Smart Industry: You note that we’re in the middle of a “data analytics revolution.” What do you mean by that? 

Nick: As companies drive toward achieving the connected factory, the amount of machine data is overwhelming many organizations. This is resulting in a critical need to deliver data analytics that interpret machine data into a business context. The organizations that create data models that combine machine-level data with meaningful business context and dimensions will have a competitive advantage.

Smart Industry: What’s the most common misconception about using data analytics to optimize industrial processes? What’s the solution? 
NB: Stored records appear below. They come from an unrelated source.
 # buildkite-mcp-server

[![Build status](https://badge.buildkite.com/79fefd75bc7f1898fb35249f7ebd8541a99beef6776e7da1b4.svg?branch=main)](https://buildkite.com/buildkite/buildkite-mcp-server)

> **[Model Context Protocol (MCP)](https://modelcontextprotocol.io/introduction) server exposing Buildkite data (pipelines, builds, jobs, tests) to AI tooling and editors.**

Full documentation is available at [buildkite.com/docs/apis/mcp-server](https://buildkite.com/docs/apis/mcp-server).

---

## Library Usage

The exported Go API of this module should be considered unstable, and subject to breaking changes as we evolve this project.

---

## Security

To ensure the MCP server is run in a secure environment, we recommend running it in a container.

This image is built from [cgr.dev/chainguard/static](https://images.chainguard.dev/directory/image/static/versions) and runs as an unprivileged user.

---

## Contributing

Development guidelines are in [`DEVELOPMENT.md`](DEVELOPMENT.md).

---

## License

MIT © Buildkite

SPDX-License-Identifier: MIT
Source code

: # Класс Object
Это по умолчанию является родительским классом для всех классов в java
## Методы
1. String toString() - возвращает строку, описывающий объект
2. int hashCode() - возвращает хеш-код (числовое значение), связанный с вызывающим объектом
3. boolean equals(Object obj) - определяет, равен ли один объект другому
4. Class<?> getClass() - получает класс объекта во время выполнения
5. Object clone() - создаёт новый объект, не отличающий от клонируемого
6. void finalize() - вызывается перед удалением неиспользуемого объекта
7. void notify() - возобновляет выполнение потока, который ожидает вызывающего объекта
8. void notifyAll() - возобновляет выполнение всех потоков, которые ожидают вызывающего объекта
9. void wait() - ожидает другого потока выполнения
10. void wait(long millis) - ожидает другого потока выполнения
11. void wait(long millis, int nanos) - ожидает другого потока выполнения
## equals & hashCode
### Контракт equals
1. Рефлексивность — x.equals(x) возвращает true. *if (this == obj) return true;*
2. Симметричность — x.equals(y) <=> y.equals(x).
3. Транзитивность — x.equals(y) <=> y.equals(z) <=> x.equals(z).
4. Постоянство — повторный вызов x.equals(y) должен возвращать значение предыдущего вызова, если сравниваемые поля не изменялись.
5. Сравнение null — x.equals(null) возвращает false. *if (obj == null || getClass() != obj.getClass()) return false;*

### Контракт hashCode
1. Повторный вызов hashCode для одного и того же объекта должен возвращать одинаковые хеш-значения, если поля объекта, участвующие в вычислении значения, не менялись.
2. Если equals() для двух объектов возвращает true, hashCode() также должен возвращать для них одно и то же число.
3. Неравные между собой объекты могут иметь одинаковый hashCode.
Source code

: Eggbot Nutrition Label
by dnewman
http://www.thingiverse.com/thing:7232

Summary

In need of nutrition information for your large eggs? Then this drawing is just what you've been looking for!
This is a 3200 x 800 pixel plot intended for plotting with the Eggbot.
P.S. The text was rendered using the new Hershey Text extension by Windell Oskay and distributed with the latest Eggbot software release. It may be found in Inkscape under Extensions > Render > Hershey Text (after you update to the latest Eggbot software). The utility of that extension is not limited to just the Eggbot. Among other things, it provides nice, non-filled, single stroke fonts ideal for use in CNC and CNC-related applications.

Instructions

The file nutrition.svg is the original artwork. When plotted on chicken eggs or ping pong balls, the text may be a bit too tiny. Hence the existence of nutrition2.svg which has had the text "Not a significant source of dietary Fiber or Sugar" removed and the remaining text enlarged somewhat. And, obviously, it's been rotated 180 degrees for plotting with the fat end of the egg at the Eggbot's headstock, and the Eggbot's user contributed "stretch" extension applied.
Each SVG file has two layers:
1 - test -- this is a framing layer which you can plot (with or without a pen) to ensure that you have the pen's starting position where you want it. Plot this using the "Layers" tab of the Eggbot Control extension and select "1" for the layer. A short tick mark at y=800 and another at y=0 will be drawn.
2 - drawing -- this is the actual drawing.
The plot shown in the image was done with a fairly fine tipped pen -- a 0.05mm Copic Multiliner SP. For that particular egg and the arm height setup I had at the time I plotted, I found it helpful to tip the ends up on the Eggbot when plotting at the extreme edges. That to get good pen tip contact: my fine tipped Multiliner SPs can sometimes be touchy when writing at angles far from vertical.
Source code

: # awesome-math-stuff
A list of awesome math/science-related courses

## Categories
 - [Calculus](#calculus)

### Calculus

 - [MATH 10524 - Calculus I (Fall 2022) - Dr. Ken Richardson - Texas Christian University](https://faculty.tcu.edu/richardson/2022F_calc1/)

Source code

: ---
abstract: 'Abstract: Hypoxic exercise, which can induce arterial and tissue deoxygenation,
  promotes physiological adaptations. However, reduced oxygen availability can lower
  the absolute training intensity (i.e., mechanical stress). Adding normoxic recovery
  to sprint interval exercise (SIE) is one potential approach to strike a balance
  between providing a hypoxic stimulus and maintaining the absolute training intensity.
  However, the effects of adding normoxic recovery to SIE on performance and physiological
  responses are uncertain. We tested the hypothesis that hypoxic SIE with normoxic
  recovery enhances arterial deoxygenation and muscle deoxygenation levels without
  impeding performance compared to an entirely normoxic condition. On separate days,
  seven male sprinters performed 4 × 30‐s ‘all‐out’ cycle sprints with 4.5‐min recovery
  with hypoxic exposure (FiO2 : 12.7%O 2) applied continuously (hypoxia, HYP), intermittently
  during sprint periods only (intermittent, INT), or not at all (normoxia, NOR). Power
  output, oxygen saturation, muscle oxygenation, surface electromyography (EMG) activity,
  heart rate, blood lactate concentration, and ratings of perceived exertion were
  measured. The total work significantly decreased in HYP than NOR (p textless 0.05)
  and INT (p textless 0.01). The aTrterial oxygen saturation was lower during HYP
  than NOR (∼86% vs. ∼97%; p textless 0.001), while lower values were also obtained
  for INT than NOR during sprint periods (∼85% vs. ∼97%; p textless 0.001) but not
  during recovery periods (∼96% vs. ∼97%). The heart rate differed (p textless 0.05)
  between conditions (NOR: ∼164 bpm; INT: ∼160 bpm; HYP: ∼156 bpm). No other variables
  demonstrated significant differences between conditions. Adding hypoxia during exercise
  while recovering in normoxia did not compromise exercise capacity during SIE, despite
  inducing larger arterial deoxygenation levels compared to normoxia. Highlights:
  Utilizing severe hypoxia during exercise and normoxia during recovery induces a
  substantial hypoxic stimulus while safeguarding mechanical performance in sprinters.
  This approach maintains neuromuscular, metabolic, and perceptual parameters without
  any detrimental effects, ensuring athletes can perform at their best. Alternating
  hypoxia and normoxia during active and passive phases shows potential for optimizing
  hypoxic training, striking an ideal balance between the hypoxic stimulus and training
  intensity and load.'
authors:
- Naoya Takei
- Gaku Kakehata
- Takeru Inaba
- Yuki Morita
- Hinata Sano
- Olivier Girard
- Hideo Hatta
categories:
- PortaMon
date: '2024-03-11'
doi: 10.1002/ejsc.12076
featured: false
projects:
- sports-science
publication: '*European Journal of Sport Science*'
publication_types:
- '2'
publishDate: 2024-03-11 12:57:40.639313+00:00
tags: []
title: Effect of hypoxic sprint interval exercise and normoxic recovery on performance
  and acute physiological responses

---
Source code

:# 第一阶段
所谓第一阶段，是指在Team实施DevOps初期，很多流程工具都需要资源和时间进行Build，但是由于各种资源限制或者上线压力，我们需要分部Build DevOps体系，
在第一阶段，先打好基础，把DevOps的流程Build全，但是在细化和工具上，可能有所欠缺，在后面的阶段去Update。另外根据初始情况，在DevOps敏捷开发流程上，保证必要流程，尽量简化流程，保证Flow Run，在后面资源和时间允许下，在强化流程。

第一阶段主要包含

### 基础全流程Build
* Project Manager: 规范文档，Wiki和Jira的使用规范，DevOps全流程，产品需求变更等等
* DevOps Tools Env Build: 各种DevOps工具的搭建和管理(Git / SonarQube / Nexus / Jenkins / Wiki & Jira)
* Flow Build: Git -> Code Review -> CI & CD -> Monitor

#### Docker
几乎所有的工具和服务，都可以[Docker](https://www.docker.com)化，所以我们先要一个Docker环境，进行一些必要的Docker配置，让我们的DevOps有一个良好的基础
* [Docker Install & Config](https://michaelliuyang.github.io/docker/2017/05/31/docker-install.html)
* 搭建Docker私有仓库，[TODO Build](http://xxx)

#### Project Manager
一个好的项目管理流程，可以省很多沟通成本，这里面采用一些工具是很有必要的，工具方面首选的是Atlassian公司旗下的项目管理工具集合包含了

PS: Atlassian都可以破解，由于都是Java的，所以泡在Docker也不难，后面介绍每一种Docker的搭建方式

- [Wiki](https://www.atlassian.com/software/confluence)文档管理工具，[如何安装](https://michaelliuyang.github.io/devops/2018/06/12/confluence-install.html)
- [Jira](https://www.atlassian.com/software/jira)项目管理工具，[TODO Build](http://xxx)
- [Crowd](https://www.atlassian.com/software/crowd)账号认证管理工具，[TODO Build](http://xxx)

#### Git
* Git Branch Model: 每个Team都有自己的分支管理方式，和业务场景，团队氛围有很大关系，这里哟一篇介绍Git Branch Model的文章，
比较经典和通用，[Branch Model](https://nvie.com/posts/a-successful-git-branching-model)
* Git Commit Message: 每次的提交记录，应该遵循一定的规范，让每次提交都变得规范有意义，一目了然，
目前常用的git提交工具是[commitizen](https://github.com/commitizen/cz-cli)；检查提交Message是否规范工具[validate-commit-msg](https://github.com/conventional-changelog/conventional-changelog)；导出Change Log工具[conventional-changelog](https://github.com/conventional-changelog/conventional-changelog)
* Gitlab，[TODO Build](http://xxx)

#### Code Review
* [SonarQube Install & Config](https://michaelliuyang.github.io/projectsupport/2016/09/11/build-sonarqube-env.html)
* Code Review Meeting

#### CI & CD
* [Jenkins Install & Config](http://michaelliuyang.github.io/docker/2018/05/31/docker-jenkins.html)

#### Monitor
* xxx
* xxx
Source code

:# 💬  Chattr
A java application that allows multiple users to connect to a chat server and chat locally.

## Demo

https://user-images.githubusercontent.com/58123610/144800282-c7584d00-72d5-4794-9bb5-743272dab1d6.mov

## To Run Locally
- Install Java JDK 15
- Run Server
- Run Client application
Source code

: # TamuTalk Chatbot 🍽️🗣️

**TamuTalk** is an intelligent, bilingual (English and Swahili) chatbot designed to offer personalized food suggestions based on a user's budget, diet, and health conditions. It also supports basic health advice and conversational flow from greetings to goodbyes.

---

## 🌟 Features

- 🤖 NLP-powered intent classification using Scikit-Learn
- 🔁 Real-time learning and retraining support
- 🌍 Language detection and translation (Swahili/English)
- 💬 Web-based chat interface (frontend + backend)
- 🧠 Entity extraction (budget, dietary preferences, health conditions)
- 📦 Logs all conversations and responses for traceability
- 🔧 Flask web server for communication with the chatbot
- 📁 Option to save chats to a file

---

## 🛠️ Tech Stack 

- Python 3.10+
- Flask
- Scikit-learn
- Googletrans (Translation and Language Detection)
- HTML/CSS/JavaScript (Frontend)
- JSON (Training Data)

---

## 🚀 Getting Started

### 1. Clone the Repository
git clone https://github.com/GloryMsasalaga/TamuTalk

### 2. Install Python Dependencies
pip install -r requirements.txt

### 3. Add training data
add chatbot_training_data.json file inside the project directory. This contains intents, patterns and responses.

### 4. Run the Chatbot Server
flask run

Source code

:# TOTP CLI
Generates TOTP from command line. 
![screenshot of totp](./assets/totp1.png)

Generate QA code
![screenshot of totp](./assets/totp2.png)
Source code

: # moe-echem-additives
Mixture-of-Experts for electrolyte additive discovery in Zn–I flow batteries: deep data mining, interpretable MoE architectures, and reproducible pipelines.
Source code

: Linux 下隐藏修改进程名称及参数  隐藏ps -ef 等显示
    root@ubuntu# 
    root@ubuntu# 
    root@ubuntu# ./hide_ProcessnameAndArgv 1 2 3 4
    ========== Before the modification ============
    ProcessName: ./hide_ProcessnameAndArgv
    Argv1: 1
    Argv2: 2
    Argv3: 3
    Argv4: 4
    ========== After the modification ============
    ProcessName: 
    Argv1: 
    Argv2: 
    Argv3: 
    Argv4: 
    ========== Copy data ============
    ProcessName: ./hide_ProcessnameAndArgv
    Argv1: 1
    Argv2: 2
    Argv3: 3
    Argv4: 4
Nick: Many feel that simply connecting a BI tool to IoT data will provide the necessary information to make decisions at every level; machine data does not always correlate with business and operational metrics. The quickest way to leverage your connected data is to have a purpose-built manufacturing-analytics data model that can link the IoT data to your business dimensions. As an example—being able to look at material scrap by process, product family, machine type, plant, geography, line of business etc. This is how people make decisions and the data needs to correlate to that context.

Smart Industry: You note that about 85% of manufacturing data is not properly leveraged. Why is that? What’s the fix? 

Nick: It's a common approach that creates this problem; most organizations that begin to connect their machines and factories tend to err on collecting as many data points as possible. This has a few negative impacts: it tends to make these projects long and expensive and they also tend to deliver too much information that does not get leveraged.

Smart Industry: How does strategic data analysis boost organizational visibility? 

Nick: Having an enterprise-data model that standardizes all your factories enables organizations to do a comparative analysis to highlight problem areas and discover opportunities to drive improvement in machines, areas, plants, lines of business, and geographies that may be underperforming. Or conversely, identifying available capacity to grow revenues and meet customer demand.

Smart Industry: What was the most challenging plant implementation you worked on? What was the lesson learned there? 

Nick: Probably the most challenging implementation was with an organization that had spent more than 18 months implementing a solution that had set the expectation to collect over 30 data points per machine to drive manufacturing and predictive analytics. Ultimately, the client reengaged with our organization to replace the prior solution and deliver their connected factory. The biggest challenge was resetting expectations around what data is required, initially, to drive an efficient implementation plan that delivers ROI in a reasonable timeframe. 

Smart Industry: What most excites you about the possibilities/opportunities hidden within industrial data? 

Nick: Probably the most exciting possibility I see after working with manufacturers for more than 19 years is that we will start moving to an industry that has typically been resistant to technology and change and moving them forward to a status that they are now seen as progressive thought-leaders.